Exercise:
Pull out every line below that holds the word "clear".

[Source texts of formatted documents]
----
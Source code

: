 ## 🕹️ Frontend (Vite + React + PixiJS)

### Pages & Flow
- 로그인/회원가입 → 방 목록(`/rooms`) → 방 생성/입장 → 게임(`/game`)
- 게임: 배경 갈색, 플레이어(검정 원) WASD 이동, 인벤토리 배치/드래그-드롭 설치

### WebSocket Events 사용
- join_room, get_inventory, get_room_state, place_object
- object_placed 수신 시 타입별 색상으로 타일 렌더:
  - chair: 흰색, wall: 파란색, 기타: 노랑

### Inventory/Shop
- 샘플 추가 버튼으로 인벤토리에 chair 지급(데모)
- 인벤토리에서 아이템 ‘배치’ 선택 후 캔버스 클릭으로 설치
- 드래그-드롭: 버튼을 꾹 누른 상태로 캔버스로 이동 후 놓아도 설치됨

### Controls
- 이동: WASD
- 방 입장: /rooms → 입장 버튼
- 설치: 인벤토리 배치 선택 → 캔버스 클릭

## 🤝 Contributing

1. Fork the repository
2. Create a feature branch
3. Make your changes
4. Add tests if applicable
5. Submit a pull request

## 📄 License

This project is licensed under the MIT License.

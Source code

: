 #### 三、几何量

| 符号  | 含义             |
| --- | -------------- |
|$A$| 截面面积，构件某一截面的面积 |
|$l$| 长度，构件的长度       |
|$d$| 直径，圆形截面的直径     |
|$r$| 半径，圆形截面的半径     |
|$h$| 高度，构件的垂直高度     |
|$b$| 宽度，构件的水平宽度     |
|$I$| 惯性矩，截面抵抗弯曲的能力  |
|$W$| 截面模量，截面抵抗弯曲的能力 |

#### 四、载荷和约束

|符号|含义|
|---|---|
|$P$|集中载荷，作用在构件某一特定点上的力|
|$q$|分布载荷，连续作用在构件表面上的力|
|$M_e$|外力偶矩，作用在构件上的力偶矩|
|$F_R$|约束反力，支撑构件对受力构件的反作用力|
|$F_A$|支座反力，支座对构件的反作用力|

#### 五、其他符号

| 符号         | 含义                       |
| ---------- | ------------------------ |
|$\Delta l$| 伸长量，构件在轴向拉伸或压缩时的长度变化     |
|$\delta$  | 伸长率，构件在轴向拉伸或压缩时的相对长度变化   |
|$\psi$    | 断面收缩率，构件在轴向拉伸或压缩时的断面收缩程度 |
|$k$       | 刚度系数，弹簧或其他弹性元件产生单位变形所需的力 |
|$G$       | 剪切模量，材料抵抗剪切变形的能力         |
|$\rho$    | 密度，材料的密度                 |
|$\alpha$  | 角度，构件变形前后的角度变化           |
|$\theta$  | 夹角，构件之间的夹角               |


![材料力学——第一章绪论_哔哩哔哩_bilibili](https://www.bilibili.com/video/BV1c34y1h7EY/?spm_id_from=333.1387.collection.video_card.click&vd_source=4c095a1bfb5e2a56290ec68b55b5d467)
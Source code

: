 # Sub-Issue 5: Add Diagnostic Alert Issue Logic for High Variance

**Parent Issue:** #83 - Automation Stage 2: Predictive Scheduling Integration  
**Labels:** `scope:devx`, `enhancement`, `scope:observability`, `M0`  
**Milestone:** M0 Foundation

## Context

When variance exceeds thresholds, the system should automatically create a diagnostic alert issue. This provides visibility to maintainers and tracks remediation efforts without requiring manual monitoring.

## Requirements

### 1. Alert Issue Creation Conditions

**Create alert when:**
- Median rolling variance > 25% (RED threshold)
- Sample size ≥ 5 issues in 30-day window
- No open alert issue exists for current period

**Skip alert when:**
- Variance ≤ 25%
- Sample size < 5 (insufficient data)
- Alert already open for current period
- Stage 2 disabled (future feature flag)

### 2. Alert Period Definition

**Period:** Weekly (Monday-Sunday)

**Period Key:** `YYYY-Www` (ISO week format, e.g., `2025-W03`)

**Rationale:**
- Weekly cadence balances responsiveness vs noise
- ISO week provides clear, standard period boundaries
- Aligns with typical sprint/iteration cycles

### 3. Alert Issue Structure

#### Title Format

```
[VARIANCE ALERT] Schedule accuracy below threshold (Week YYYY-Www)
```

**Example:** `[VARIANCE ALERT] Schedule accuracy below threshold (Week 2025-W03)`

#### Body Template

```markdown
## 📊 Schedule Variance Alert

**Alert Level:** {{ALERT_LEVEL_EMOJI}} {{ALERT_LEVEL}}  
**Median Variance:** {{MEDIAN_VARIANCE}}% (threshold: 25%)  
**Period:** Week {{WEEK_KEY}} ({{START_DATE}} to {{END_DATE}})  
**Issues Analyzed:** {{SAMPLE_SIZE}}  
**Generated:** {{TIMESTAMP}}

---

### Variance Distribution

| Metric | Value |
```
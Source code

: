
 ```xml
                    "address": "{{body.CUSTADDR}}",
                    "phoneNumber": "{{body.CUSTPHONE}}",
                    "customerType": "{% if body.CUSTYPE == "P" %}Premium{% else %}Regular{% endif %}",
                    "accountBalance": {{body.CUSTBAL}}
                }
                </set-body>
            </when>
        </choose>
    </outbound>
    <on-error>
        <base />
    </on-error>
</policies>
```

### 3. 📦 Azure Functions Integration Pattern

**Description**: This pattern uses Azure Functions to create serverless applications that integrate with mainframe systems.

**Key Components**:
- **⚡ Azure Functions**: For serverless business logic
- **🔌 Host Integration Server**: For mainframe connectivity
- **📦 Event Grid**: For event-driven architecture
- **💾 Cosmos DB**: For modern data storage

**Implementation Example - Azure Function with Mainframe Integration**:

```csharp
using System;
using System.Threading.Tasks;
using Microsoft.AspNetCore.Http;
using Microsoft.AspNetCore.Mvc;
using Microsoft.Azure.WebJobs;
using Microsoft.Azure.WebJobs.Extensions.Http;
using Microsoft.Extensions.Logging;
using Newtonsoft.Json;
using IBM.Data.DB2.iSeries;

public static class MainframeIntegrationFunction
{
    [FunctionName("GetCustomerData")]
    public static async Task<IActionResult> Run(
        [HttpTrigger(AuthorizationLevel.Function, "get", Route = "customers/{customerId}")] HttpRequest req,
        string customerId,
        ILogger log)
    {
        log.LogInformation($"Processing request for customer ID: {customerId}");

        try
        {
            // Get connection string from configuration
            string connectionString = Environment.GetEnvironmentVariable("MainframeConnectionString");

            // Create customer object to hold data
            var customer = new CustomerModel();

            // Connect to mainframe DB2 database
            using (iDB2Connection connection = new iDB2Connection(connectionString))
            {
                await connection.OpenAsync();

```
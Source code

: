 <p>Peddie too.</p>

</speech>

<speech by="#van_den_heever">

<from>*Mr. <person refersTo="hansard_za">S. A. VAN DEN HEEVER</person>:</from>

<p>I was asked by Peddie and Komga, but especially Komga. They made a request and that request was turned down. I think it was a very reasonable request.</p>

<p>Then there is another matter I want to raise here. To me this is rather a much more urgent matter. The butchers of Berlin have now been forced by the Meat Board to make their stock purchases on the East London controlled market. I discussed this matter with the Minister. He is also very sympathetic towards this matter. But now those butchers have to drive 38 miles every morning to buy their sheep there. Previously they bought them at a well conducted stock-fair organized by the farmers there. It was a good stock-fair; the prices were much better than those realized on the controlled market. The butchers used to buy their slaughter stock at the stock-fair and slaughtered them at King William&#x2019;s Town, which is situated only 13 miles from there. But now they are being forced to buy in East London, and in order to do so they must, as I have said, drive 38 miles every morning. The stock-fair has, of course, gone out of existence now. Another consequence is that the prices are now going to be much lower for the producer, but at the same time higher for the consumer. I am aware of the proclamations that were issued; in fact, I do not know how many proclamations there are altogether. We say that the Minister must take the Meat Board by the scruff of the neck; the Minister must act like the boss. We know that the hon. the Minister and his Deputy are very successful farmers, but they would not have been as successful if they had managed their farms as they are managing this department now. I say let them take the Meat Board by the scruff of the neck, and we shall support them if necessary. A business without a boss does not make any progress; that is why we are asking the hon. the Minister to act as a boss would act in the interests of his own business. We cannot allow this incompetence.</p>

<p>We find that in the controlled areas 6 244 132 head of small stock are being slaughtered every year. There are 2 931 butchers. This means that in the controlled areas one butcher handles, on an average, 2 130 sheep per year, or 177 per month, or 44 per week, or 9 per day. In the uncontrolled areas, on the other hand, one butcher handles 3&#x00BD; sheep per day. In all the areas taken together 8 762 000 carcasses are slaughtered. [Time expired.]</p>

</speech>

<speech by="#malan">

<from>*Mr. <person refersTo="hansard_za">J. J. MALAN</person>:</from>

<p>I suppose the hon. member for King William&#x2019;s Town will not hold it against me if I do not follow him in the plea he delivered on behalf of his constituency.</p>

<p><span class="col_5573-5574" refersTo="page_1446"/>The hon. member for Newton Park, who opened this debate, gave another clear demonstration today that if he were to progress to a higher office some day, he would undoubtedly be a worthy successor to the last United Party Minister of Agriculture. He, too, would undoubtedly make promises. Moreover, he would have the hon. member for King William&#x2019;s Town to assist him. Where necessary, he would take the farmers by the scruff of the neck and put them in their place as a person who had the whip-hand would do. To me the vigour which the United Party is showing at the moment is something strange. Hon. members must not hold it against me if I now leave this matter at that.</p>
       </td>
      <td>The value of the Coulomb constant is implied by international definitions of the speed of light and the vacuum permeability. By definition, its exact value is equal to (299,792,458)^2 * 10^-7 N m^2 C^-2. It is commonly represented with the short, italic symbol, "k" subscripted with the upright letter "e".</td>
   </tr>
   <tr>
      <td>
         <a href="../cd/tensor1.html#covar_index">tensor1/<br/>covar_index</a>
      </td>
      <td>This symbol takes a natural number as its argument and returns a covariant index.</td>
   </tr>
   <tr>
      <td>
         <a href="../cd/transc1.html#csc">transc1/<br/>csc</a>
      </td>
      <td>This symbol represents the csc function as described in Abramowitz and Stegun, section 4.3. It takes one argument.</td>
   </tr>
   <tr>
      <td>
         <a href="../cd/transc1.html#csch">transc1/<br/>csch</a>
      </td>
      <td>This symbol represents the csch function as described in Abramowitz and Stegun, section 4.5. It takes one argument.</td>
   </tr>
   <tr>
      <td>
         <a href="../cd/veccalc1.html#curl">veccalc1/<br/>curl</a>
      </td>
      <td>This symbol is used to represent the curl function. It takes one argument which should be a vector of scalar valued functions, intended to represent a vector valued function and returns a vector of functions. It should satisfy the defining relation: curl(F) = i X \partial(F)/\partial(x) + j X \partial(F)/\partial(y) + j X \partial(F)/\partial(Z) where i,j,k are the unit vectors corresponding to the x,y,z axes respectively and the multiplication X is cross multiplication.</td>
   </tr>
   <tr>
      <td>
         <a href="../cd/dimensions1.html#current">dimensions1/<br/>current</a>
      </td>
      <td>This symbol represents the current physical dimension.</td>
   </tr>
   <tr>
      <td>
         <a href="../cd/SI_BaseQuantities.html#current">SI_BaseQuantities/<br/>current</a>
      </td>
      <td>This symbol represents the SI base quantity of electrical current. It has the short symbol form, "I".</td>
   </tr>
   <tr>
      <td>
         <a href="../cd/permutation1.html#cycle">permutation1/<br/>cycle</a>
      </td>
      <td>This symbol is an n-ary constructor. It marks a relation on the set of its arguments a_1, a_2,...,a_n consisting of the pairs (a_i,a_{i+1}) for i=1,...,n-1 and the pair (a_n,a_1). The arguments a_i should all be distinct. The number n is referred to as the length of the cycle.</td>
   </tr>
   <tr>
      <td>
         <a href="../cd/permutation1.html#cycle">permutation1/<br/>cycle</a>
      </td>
----
Task response:
- ISO week provides clear, standard period boundaries
<p><span class="col_5573-5574" refersTo="page_1446"/>The hon. member for Newton Park, who opened this debate, gave another clear demonstration today that if he were to progress to a higher office some day, he would undoubtedly be a worthy successor to the last United Party Minister of Agriculture. He, too, would undoubtedly make promises. Moreover, he would have the hon. member for King William&#x2019;s Town to assist him. Where necessary, he would take the farmers by the scruff of the neck and put them in their place as a person who had the whip-hand would do. To me the vigour which the United Party is showing at the moment is something strange. Hon. members must not hold it against me if I now leave this matter at that.</p>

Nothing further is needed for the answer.